I just read another bower who suggests 3 1/2 " shorter. Depends on the bow I guess.


----------



## Deezlin (Feb 5, 2004)

McDragon said:


> Hmmm, I am amazed no one has replied yet on this...
> 
> From what I learned years ago, string length is approximately 3" shorter then the AMO length of the bow. I have a Browning Nomad II that is 60" so I made the string 57". Makes the brace height 9" It could be an inch longer. But it is a starting point.

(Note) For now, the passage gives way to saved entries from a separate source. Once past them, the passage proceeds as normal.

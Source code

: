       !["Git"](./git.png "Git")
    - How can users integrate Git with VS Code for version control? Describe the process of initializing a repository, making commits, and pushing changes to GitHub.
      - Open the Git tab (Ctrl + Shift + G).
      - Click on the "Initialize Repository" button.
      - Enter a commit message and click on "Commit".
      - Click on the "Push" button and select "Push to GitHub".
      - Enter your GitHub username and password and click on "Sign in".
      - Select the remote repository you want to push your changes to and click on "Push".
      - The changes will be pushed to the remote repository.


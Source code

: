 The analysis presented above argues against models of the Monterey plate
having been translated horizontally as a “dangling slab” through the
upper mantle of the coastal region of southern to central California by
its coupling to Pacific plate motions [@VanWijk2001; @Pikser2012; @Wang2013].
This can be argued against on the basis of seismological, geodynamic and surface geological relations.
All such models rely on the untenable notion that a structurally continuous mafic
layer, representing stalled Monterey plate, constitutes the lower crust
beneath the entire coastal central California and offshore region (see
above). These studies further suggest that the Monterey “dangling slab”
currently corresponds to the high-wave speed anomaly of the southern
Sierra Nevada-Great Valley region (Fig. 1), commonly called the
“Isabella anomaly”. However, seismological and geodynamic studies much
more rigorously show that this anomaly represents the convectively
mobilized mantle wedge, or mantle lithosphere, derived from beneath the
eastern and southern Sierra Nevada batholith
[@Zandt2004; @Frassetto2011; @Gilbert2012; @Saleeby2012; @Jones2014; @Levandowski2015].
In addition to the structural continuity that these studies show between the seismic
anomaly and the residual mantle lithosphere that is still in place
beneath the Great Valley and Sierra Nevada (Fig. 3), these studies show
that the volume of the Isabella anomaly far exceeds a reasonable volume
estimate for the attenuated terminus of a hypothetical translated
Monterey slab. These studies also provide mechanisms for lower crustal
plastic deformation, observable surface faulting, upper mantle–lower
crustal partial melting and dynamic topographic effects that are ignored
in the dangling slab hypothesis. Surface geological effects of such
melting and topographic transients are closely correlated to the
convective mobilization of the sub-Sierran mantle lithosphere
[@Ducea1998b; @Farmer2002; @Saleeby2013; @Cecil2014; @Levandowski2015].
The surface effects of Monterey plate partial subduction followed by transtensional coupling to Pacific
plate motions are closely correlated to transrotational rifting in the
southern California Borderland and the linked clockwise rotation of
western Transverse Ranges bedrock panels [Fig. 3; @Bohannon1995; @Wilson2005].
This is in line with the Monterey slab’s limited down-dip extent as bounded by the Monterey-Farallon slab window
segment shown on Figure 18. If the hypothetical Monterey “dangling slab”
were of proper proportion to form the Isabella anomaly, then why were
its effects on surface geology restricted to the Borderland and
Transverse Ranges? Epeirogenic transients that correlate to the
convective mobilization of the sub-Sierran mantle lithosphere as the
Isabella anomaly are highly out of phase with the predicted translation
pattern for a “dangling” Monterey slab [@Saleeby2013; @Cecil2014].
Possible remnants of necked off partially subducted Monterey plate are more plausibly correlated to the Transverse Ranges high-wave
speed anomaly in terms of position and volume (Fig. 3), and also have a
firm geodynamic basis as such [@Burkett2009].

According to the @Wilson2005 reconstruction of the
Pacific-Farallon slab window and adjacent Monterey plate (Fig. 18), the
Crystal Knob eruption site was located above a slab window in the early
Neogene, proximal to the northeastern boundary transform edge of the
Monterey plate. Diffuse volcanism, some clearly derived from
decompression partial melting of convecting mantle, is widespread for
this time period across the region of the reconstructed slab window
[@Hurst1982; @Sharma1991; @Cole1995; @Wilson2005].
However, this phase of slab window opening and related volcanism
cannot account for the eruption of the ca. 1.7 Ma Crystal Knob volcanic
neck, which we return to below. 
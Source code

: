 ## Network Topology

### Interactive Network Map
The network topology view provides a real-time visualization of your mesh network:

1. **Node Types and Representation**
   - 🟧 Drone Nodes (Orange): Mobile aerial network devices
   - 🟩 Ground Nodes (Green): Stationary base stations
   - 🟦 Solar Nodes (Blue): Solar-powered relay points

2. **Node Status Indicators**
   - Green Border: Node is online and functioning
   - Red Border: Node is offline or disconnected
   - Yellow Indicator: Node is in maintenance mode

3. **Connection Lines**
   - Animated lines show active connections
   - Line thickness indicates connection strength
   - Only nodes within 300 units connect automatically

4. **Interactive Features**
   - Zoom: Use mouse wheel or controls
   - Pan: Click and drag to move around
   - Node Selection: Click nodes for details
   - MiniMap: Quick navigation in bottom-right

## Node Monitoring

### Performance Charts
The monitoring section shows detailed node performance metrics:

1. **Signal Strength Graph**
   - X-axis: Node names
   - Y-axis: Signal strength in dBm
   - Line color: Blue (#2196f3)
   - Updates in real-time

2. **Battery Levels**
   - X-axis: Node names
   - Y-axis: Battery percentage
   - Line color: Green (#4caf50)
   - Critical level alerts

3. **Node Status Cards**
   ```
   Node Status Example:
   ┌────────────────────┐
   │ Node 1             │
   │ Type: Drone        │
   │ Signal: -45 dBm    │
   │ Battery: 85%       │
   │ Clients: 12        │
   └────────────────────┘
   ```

Not many traditional shooters in the string section. I believe that the AMO length is groove to groove. As far as the actually string AMO length is 3" less untwisted from back to back of 1/4th inch dia. pins. Then you twist up from there. I always make flemish string from my long bows and I am generally using about 3-1/2" which is already twisted up some and then I added more to get the usually maximum brace height. In your case, I would watch what the maximum is and unless the bow has reinforced tips I would use a b50 or B500 string material.


----------



## Ed Weaver (Mar 21, 2005)

what bout string length on a recurve...how do you determind the bow length (unstrung) on a recurve


----------



## Deezlin (Feb 5, 2004)

Ed Weaver said:


> what bout string length on a recurve...how do you determind the bow length (unstrung) on a recurve


 The same way. You measure around the recurve. A recurve is 4" shorter than the AMO bow length. This isn't really rocket science. I usually make my long bow and recurve strings shorter than these recommendations just remember these are untwisted lengths and especially with flemish strings you will have twisting already applied. Also if you are making a one color strings just twist it up some after you have the loop serving on the string. Then put it on the bow and twist to a reasonable brace height. If it works out then serve the ends and center.


----------



## mssurrey (Nov 13, 2011)

Sorry to butt in here but if the string is too long, do you simply twist it until you get the correct brace height?


----------